_Raw data_.
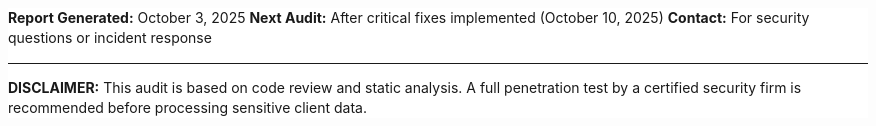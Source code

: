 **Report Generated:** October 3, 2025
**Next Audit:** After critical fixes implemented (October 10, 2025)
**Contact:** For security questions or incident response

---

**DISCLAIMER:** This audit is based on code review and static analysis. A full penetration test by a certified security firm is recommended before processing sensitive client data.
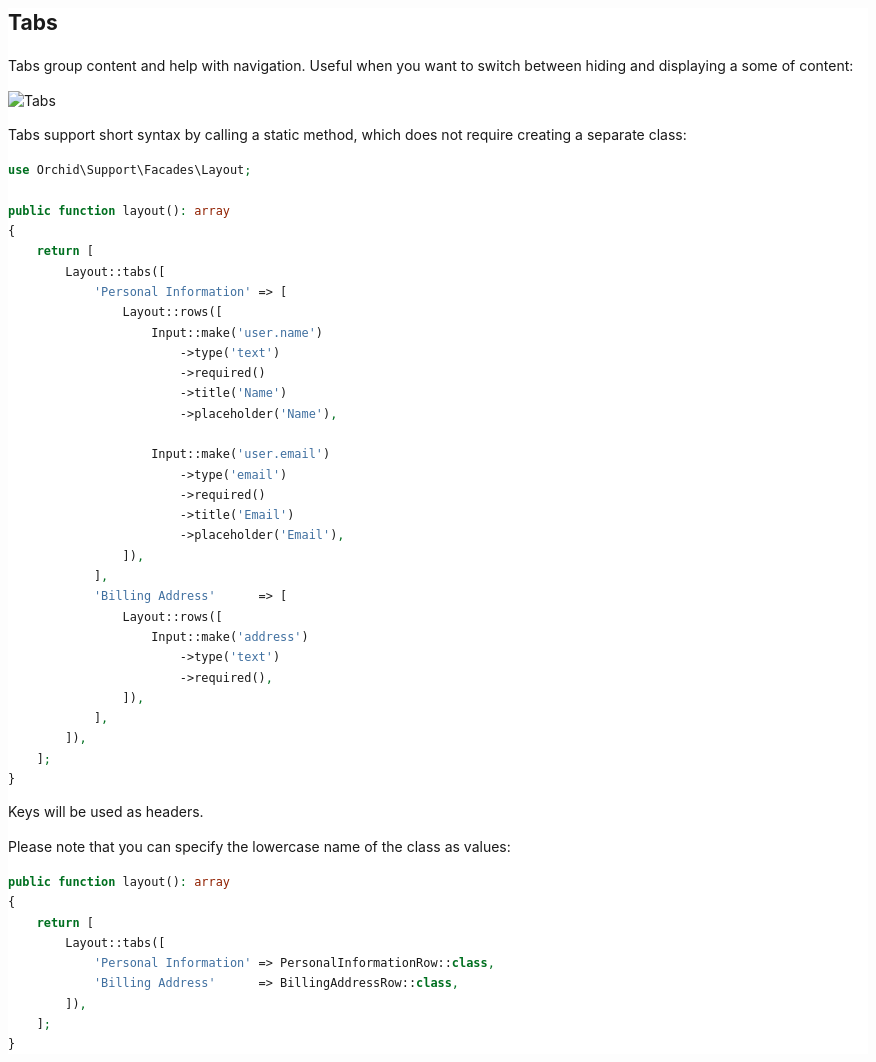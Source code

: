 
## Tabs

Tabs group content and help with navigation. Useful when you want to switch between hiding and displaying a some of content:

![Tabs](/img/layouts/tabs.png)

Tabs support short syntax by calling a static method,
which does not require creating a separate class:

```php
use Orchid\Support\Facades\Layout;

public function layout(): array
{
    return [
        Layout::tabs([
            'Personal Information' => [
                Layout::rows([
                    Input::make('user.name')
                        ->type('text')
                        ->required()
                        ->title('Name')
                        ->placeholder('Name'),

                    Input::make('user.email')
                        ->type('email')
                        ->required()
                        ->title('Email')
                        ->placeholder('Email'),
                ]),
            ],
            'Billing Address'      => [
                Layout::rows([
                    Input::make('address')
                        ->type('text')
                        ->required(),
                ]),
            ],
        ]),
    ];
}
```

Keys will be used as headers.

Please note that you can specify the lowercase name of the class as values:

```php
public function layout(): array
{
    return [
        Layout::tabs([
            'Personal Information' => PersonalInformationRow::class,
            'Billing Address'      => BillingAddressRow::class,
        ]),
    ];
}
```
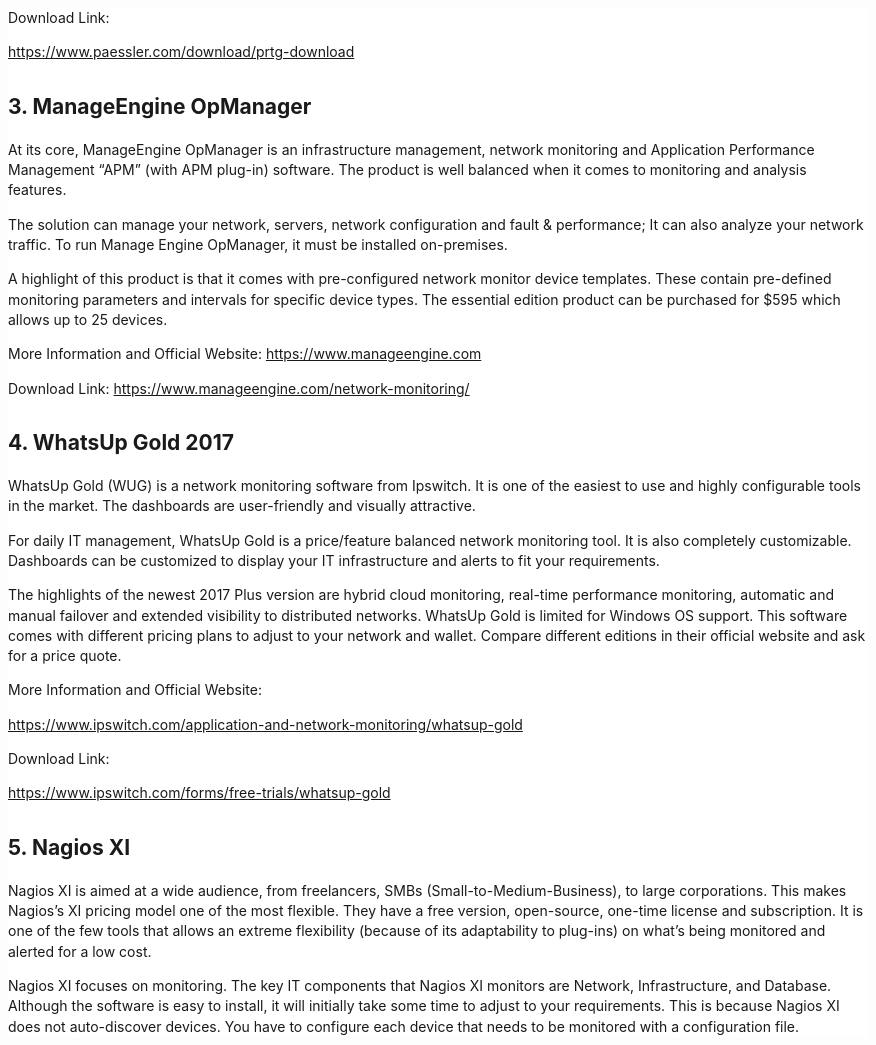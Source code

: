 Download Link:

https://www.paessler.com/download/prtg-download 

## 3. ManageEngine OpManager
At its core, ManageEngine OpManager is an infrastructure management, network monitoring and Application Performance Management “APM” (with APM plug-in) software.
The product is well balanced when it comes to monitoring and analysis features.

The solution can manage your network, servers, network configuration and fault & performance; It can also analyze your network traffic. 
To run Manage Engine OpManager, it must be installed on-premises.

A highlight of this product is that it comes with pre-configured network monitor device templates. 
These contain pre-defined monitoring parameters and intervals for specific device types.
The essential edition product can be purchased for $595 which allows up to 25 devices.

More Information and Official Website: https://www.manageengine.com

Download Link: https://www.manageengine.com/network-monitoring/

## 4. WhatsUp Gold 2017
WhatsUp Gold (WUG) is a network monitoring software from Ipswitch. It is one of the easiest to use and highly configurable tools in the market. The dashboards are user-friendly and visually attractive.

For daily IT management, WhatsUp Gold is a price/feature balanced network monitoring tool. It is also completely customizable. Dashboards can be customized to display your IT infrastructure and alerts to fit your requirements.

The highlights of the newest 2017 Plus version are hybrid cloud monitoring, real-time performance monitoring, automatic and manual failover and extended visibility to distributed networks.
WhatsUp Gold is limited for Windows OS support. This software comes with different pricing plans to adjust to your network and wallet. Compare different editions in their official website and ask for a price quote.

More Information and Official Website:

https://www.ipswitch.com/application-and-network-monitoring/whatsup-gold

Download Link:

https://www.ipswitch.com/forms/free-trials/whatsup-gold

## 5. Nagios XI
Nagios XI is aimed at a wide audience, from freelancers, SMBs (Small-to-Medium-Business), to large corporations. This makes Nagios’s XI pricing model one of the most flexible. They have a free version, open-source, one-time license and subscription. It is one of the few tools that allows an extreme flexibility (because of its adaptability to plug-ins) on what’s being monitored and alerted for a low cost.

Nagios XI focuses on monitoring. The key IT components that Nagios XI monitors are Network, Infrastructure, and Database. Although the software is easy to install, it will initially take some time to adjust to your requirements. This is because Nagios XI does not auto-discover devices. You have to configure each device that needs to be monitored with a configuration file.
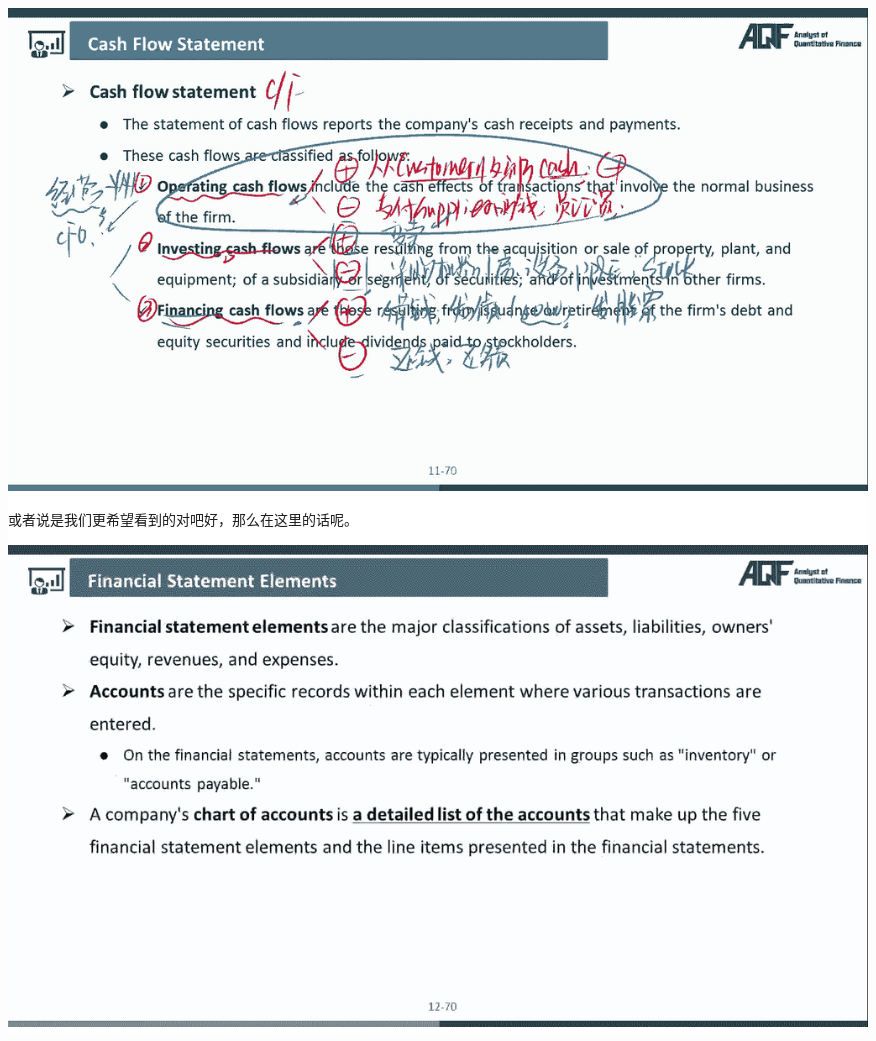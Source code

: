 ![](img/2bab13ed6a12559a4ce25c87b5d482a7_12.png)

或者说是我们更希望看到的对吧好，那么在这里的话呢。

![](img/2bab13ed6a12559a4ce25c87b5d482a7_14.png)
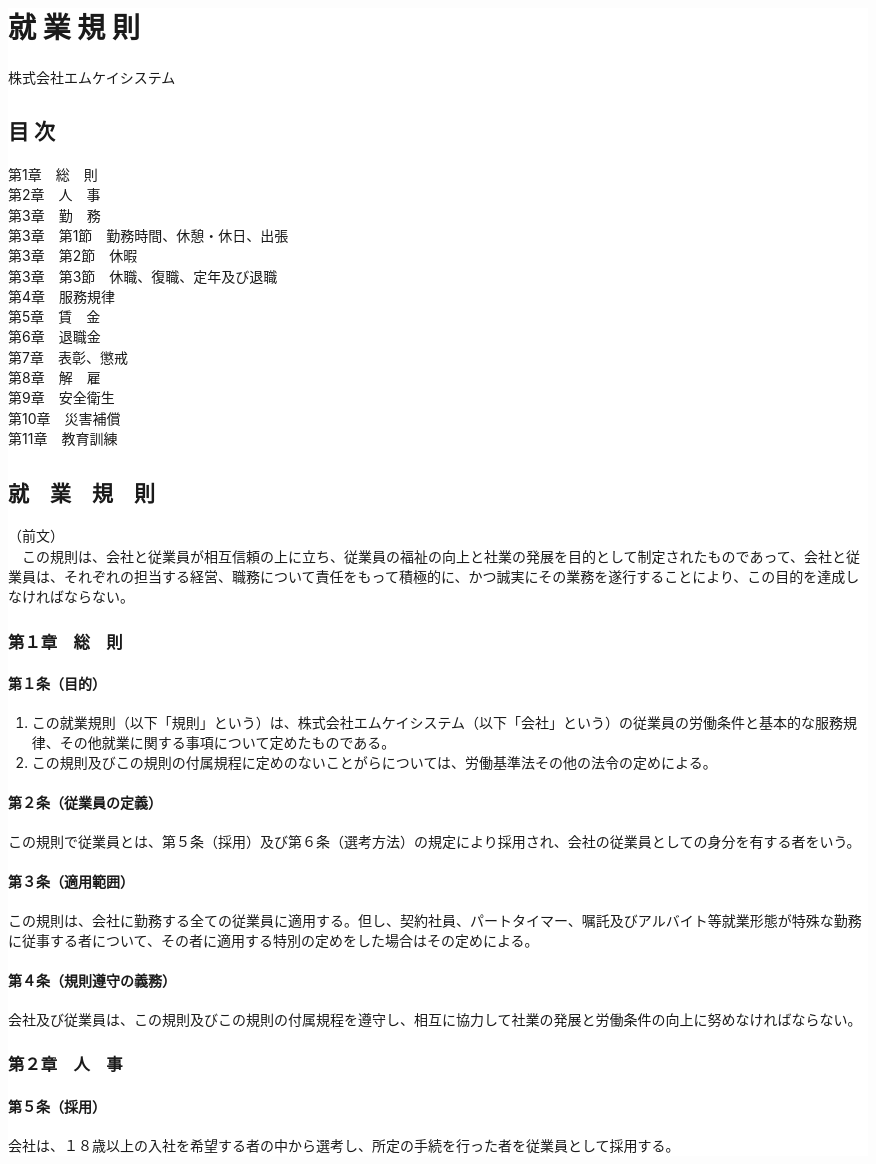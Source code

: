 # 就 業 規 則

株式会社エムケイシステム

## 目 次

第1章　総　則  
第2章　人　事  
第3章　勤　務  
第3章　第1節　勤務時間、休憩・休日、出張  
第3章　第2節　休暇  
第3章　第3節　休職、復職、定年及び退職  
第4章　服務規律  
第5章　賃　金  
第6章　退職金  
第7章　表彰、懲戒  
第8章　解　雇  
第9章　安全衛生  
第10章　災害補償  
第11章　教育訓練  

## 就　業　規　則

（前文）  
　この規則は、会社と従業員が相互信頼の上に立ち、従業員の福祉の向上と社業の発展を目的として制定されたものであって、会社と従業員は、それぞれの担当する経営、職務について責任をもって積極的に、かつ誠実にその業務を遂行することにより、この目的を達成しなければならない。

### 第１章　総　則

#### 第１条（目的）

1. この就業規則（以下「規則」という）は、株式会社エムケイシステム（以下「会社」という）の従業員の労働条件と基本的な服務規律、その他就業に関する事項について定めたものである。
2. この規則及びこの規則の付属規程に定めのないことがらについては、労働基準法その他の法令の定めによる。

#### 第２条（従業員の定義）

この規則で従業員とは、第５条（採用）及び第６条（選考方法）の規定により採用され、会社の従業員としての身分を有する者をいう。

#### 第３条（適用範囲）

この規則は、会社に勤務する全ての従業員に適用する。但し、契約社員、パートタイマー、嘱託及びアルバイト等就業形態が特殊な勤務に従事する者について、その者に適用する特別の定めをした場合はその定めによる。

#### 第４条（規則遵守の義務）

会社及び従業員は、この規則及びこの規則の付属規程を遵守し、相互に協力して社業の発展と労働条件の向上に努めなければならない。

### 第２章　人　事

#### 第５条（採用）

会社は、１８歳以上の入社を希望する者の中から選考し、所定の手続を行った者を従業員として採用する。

_Directions for this task_.
Copy whichever lines above contain the string "placeholder".

_Answer section_.
                        ->placeholder('Name'),
                        ->placeholder('Email'),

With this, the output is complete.